Duffy was already the undisputed queen of triathlon and added another historic moment to her growing legacy by winning Bermuda’s second Commonwealth gold and first of any colour by a woman, finishing the sprint-distance race in a time of 56min 50sec — 43 seconds ahead of second-placed Jess Learmonth, of England.
And there was more good news for the island when Erica Hawley, the 19-year-old, finished sixteenth in 1hr 3min 14sec.
It was always debatable whether anyone could stop the reigning two-times world champion at the sun-kissed Southport Broadwater Parklands.
Ashleigh Gentle, the home-town hopeful, appeared to be best placed to beat Duffy as the only woman to do in the past 18 months, but could only manage fifth.

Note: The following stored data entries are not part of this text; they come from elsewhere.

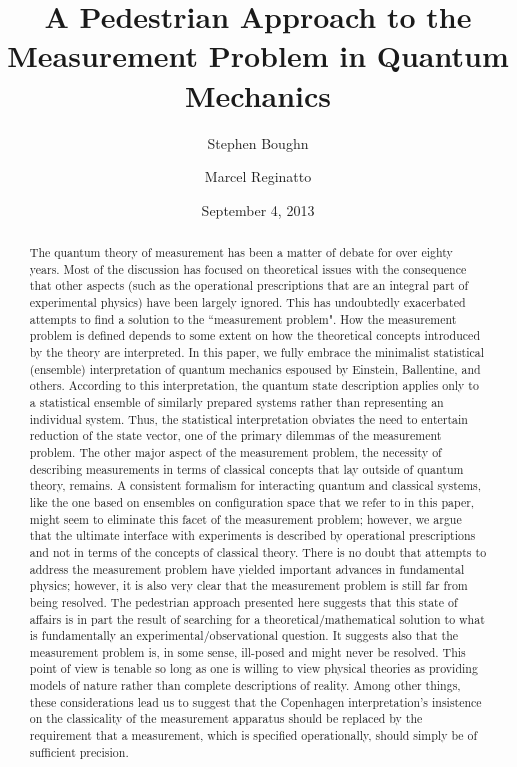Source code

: \documentclass [12pt]{revtex4}
\begin{document}
\title{A Pedestrian Approach to the Measurement Problem in Quantum Mechanics}

\author{Stephen Boughn}


\author{Marcel Reginatto}
\address{Physikalisch-Technische Bundesanstalt, Braunschweig, Germany}

\date{September 4, 2013}

\begin{abstract}
\baselineskip=13pt
The quantum theory of measurement has been a matter of debate for
over eighty years. Most of the discussion has focused on theoretical
issues with the consequence that other aspects (such as the
operational prescriptions that are an integral part of experimental
physics) have been largely ignored. This has undoubtedly exacerbated
attempts to find a solution to the ``measurement problem". How the
measurement problem is defined depends to some extent on how the theoretical
concepts introduced by the theory are interpreted. In this paper, we
fully embrace the minimalist statistical (ensemble) interpretation
of quantum mechanics espoused by Einstein, Ballentine, and others.
According to this interpretation, the quantum state description
applies only to a statistical ensemble of similarly prepared systems
rather than representing an individual system. Thus, the statistical
interpretation obviates the need to entertain reduction of the state
vector, one of the primary dilemmas of the measurement problem. The
other major aspect of the measurement problem, the necessity of
describing measurements in terms of classical concepts that lay
outside of quantum theory, remains. A consistent formalism
for interacting quantum and classical systems, like the
one based on ensembles on configuration space that we
refer to in this paper, might seem to eliminate this facet of the
measurement problem; however, we argue that the ultimate interface
with experiments is described by operational prescriptions and not in terms of the concepts of classical theory. There is no doubt that attempts to address the measurement problem have
yielded important advances in fundamental physics;
however, it is also very clear that the measurement problem
is still far from being resolved.  The pedestrian approach presented here
suggests that this state of affairs is in part the result of searching for a
theoretical/mathematical solution to what is fundamentally an
experimental/observational question.  It suggests also that the measurement problem is, in some sense, ill-posed and
might never be resolved.  This point of view is tenable so long as one
is willing to view physical theories as providing models of nature
rather than complete descriptions of reality. Among other things,
these considerations lead us to suggest that the Copenhagen
interpretation's insistence on the classicality of the measurement
apparatus should be replaced by the requirement that a measurement,
which is specified operationally, should simply be of sufficient
precision.
\end{abstract}
\end{document}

“It’s very cool for me [to be the first Bermudian woman to medal], Duffy told The Royal Gazette. “It’s been a big target for me and I executed the race I wanted to. Now I’m happy it’s just done.”
Duffy believes her gold resembles a milestone in her career.

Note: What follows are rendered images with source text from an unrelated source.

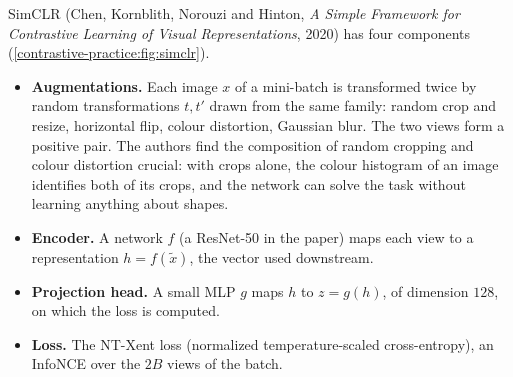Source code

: \begin{notechapter}
SimCLR (Chen, Kornblith, Norouzi and Hinton, \emph{A Simple Framework for Contrastive Learning
of Visual Representations}, 2020) has four components (\cref{contrastive-practice:fig:simclr}).
\begin{itemize}
  \item \textbf{Augmentations.} Each image $x$ of a mini-batch is transformed twice by random
        transformations $t, t'$ drawn from the same family: random crop and resize, horizontal flip,
        colour distortion, Gaussian blur. The two views form a positive pair. The authors find the
        composition of random cropping and colour distortion crucial: with crops alone, the colour
        histogram of an image identifies both of its crops, and the network can solve the task
        without learning anything about shapes.
  \item \textbf{Encoder.} A network $f$ (a ResNet-50 in the paper) maps each view to a representation
        $h = f(\tilde x)$, the vector used downstream.
  \item \textbf{Projection head.} A small MLP $g$ maps $h$ to $z = g(h)$, of dimension $128$, on which the loss is computed.
  \item \textbf{Loss.} The NT-Xent loss (normalized temperature-scaled cross-entropy), an InfoNCE over the
        $2B$ views of the batch.
\end{itemize}


\end{notechapter}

Of all the boxes Duffy has ticked since the start of her upward trajectory in 2015, when she won bronze at the Toronto Pan Am Games, claiming gold at a major competition remained blank … until today.
“You come into this with more pressure and expectation,” she said. “I go into a WTS race and think, ‘OK, I can finish one to five and it’s all great because it’s for the series’, whereas for this you want to win gold. It holds more weight. It’s a big thing.”

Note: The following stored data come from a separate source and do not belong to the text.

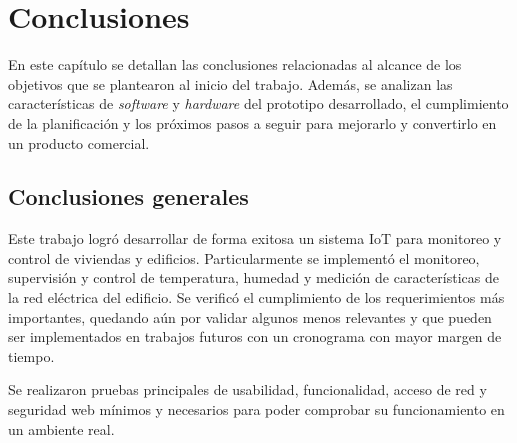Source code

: 
\chapter{Conclusiones} %

\label{Chapter5} %

En este capítulo se detallan las conclusiones relacionadas al alcance de los objetivos que se plantearon al inicio del trabajo. Además, se analizan las características de \emph{software} y \emph{hardware} del prototipo desarrollado, el cumplimiento de la planificación y los próximos pasos a seguir para mejorarlo y convertirlo en un producto comercial.




\section{Conclusiones generales }

Este trabajo logró desarrollar de forma exitosa un sistema IoT para monitoreo y control de viviendas y edificios. Particularmente se implementó el monitoreo, supervisión y control de temperatura, humedad y medición de características de la red eléctrica del edificio. Se verificó el cumplimiento de los requerimientos más importantes, quedando aún por validar algunos menos relevantes y que pueden ser implementados en trabajos futuros con un cronograma con mayor margen de tiempo.





Se realizaron pruebas principales de usabilidad, funcionalidad, acceso de red y seguridad web mínimos y necesarios para poder comprobar su funcionamiento en un ambiente real.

Duffy’s triumph has put Bermuda top of the medal table, at least for a few hours.
“It’s pretty cool; I’ll have to post that all over social media,” she added. “I never thought I’d see that!”
The 30-year-old looks every bit a champion these days. She admits, though, it is taken time for her to handle the pressures that come with being No 1.
“It takes a while to get used to that status and be comfortable in that position,” said Duffy, who was cheered on by her parents Charlie and Maria, both wearing “Go Flora Go!” shirts, as well as husband Dan Hugo, who is acting as her coach on the Gold Coast.
“I was just breaking through in 2016 and wasn’t comfortable in that space. In 2017 I just had to learn and embrace it for what it is. It’s a cool position to be in. It doesn’t influence the race any more. I’m No 1 and that’s it.”
Duffy, who opted to stay at a hotel near the venue rather than the Athletes’ Village, added: “There’s definitely a lot of pressure and expectation put upon me. You have to get used to more interviews, more publicity, and more expectation.
“As you get used to that space it just becomes normal. You just have to forget about it and say, ‘This is where I’m at, I’m going for gold and it’s a privilege.’ This is what you dream about.”
The Bermudian came out of the water just behind Learmonth, with the pair neck-and-neck after the bike leg before Duffy pulled away in the five-kilometre run. Learmonth hung on for silver in 57:33, with Canada’s Joanna Brown third in 57:38.
“Jess is a phenomenal swimmer and she nailed it, which I hoped she would and I was just holding on to her,” said Duffy, who placed eighth at the 2014 Glasgow Games.
“I was surprised we had such a big gap. When I heard we had 40 seconds on the bike, I thought ‘Game over, let’s go’.
Duffy said she was excited about returning home in a few weeks to celebrate with family and friends when she races in the ITU World Triathlon Bermuda.
“I have to say hi to my brothers [Joel and Campbell], they’re in [The Docksider] watching,” she said. “I’m really looking forward to racing in Bermuda on April 28.
“It’s actually good that this came before and now I can just enjoy the race. It’s not like I have to prove myself. I just have to race at home in front of everybody.”